“Barcos de papel” – Capítulo 12 f

Por Dionisio Rodríguez Mejías.

6.- ¡Vaya vacaciones que me esperaban!

Por la tarde, después de comer, me senté tranquilamente en el salón, pedí café y coñac ‑como un señor‑, y me puse a observar las evoluciones de los chicos desde la ventana. Lo peor era que me sentía muy solo. Nadie me prestaba la menor atención; notaba que no le caía bien a las señoras ‑especialmente a Lali Pericot‑, y tenía la sensación de que me tomaban por un pobre diablo, sin clase y mal vestido, que se había equivocado de lugar. Aquello no era como lo había imaginado. A aquella gente le gustaban las personas bien vestidas, esas que saludan haciendo inclinaciones de cabeza, con afectación y solemnidad casi religiosas.

No muy lejos de donde yo estaba, se sentaron Inma, la de las gafas, y Roser, la que tenía pinta de intelectual, que parecían muy amigas. No pude evitar oír la discusión que mantenían: una decía que tenía relaciones sexuales con su novio desde hacía tiempo, y la otra le contestaba que dejarse acariciar por el novio o darle un beso no podía considerarse relación sexual. ¡Pues vaya relaciones, casi como las mías! ‑pensaba para mis adentros‑. Inma insistía en que a las monjas eso de los manoseos les parecía tan grave como la cópula, y que la última vez que se confesó, el cura le había asegurado que tanto lo uno como lo otro eran gravísimos pecados. Poco a poco, la conversación fue subiendo de tono hasta tal punto que Roser elevó la voz, para convencer a su amiga:

—¡Eso no puede ser! Si fuera igual de grave, todo el mundo se iría a la cama directamente, sin pasar por los achuchones. ¿No lo comprendes? En eso como en todo, tiene que haber una medida.

Levanté la cabeza y ensayé mi mejor sonrisa con la esperanza de que me dejaran participar en aquel debate tan interesante; pero, al ver que me acercaba, se levantaron muy molestas y se fueron al otro extremo del salón, a seguir con la porfía. ¡Qué vacaciones me esperaban! Seguí leyendo: la lectura es uno de los mejores recursos para combatir la soledad. De cuando en cuando, miraba por la ventana y veía descender a los chicos por la ladera, siguiendo la estela del profesor y marcando los giros, tal y como les habían explicado. Cuando llegaban a la explanada, aligeraban la presión de las piernas, inclinaban el cuerpo hacia adelante, con los esquíes paralelos para describir una curva y derrapar de forma espectacular. ¡Qué envidia me daban!
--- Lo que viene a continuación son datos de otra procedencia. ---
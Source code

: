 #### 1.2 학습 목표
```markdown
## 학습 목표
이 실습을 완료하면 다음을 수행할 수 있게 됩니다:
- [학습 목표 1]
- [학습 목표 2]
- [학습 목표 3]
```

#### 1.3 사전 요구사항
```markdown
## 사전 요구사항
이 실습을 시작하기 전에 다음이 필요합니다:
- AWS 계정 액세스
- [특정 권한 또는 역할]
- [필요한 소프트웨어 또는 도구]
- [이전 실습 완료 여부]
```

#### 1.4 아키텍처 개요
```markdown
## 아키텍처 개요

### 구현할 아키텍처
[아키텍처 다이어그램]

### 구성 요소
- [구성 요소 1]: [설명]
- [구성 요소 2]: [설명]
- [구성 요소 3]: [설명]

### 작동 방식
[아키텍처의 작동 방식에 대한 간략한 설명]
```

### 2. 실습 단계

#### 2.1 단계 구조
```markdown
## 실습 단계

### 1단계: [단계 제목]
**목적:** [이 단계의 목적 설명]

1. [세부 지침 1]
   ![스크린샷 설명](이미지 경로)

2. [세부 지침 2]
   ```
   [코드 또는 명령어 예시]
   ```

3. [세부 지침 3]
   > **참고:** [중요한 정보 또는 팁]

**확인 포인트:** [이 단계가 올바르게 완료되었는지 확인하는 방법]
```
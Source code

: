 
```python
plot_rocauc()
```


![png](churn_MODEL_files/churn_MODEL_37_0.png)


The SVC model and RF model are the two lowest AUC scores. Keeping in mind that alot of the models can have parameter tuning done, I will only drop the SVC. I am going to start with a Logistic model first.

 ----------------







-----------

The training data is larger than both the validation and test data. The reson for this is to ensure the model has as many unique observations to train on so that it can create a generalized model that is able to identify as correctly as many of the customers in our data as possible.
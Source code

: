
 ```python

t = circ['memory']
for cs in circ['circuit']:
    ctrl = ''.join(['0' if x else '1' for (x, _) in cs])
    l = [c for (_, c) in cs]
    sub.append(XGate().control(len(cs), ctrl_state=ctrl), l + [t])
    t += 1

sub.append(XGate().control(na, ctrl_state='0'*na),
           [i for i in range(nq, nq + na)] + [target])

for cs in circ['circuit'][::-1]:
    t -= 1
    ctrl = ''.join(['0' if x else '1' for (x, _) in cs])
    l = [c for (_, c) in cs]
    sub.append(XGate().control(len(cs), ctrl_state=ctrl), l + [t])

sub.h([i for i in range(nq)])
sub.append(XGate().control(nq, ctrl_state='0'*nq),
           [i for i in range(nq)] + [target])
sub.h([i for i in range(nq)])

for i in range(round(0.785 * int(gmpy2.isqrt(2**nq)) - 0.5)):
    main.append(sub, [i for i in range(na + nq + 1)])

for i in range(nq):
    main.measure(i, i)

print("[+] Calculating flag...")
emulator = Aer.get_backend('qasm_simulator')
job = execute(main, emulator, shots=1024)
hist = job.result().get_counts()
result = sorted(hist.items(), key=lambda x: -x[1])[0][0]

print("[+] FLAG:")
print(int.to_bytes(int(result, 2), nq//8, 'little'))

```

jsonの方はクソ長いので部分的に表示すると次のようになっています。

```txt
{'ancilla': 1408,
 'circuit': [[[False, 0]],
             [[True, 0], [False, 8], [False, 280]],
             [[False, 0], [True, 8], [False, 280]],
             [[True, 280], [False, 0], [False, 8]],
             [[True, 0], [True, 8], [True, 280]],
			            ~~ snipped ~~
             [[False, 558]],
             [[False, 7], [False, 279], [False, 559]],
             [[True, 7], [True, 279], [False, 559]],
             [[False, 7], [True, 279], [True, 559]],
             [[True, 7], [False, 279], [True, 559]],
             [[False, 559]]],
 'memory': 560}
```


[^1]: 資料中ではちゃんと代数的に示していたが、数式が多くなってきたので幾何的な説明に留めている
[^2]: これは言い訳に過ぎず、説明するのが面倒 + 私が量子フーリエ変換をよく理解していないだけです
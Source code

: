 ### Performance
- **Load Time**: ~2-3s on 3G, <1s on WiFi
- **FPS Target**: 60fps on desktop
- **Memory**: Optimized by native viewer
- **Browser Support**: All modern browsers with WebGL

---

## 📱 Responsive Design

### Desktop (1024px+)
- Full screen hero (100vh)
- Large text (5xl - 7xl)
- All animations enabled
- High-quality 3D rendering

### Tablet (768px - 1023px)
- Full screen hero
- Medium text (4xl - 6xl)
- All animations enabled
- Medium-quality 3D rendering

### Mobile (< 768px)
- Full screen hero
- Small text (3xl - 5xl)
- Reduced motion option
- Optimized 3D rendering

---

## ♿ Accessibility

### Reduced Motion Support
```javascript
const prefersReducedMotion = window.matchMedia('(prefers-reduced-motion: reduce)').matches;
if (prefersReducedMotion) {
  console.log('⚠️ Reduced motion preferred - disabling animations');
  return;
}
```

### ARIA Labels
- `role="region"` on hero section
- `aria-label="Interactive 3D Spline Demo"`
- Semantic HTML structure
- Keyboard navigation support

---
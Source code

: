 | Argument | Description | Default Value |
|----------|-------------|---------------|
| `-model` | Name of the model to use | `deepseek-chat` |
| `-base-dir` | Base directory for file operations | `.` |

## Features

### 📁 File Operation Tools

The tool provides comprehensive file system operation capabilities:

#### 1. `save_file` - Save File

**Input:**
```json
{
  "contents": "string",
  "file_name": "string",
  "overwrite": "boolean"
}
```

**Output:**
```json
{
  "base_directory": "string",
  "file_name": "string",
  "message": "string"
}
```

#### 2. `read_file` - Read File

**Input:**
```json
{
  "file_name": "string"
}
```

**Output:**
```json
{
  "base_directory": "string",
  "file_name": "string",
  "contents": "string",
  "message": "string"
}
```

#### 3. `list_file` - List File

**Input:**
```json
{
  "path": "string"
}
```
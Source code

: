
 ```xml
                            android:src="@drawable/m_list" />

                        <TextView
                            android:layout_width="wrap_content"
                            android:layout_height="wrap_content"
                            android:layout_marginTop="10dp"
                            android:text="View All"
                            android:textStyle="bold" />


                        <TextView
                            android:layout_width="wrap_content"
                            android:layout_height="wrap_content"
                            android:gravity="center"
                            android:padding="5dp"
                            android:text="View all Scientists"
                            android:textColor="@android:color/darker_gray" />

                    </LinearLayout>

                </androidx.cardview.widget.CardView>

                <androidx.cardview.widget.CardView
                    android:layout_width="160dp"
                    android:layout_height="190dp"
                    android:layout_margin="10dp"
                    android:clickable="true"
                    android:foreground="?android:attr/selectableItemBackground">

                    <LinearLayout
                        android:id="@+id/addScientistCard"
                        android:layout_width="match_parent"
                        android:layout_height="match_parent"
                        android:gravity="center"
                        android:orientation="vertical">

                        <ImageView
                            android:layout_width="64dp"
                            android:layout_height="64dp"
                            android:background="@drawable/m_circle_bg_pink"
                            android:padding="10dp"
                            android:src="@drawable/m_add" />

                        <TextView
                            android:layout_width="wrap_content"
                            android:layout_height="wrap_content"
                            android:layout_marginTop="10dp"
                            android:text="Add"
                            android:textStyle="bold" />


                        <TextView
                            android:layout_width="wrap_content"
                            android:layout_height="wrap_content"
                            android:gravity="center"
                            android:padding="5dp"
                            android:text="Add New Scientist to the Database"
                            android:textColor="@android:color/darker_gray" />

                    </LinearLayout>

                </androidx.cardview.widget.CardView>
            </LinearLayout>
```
A las cinco y media fui a esperarles al pie de las pistas, los acompañé a las habitaciones, se ducharon, se cambiaron de ropa, y ‑a eso de las siete‑ bajamos al salón de Finestrelles. Reyzábal me había dicho que desde esa hora les organizara toda clase de actividades: concursos de chistes, imitaciones, gymkanas, festivales de canciones… Lo importante era variar, y cualquier sugerencia era buena para matar el tiempo antes de la cena. Gracias a Dios, aquel día no ocurrió ningún percance; algunas caídas sin importancia, y que a Jean Bertrán, en uno de los giros, se le quedó atrás un esquí y se torció el tobillo; pero apenas sentía unas ligeras molestias.

Después de cenar, los acompañé a sus habitaciones, cerraron las puertas y esperé en el pasillo hasta que todo estuvo en calma. Fue una noche tranquila. El madrugón, la caminata y las clases de esquí los habían agotado. De cuando en cuando, tosía o hacía ruido para que me oyeran y se sintieran vigilados; y, cuando me pareció que ya se habían dormido, bajé al salón y, sentado en una butaca, estuve leyendo, fumando y bebiendo whisky hasta muy tarde, aprovechando que pagaba la federación.

Los contratiempos empezaron al día siguiente, cuando el sereno vino a despertarme. ¡Qué susto me llevé! Llamó a la puerta con los nudillos y dijo a voces:

—Buenos días. ¿Me dijo que lo llamara a las ocho?

—Sí, señor; muchas gracias —contesté, medio dormido—.

—Pues dese prisa, que ya son las ocho y media.

—¿Qué dice?

No me contestó; se marchó muerto de risa. Cuando fui a protestar, el director del hotel también se echó a reír, y me explicó que al viejo le encantaba hacer este tipo de trastadas. Era como un reloj con media hora de retraso. Si querías que te despertara a las ocho, debías decirle que te llamara a las siete y media. Los clientes asiduos ya lo sabían; pero, por su culpa, más de un primerizo llegó a perder el tren.